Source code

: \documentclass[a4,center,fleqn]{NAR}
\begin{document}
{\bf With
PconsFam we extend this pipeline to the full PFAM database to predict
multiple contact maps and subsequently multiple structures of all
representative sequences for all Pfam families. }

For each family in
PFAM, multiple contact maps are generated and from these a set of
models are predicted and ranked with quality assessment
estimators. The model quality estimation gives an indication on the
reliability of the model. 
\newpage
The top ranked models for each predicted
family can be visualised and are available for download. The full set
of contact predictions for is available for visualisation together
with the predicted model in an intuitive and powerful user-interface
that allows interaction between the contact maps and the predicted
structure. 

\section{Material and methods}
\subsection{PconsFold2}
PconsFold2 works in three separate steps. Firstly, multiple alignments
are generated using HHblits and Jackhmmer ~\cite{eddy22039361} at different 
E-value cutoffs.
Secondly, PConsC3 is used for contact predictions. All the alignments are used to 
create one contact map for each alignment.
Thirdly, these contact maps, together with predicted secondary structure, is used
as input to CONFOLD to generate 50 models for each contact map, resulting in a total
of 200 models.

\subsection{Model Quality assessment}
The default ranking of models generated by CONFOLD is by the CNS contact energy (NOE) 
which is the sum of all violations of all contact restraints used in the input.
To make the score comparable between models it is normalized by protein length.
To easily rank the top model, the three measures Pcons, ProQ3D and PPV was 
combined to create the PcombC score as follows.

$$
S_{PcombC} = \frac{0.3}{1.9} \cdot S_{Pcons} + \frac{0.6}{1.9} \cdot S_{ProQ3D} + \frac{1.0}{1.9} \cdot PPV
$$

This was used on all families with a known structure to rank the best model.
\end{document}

* _EXERCISE OBJECTIVE_
Copy all lines of the records that have the string "each" in them.

* _EXERCISE RESPONSE_
For each family in
The top ranked models for each predicted
create one contact map for each alignment.
as input to CONFOLD to generate 50 models for each contact map, resulting in a total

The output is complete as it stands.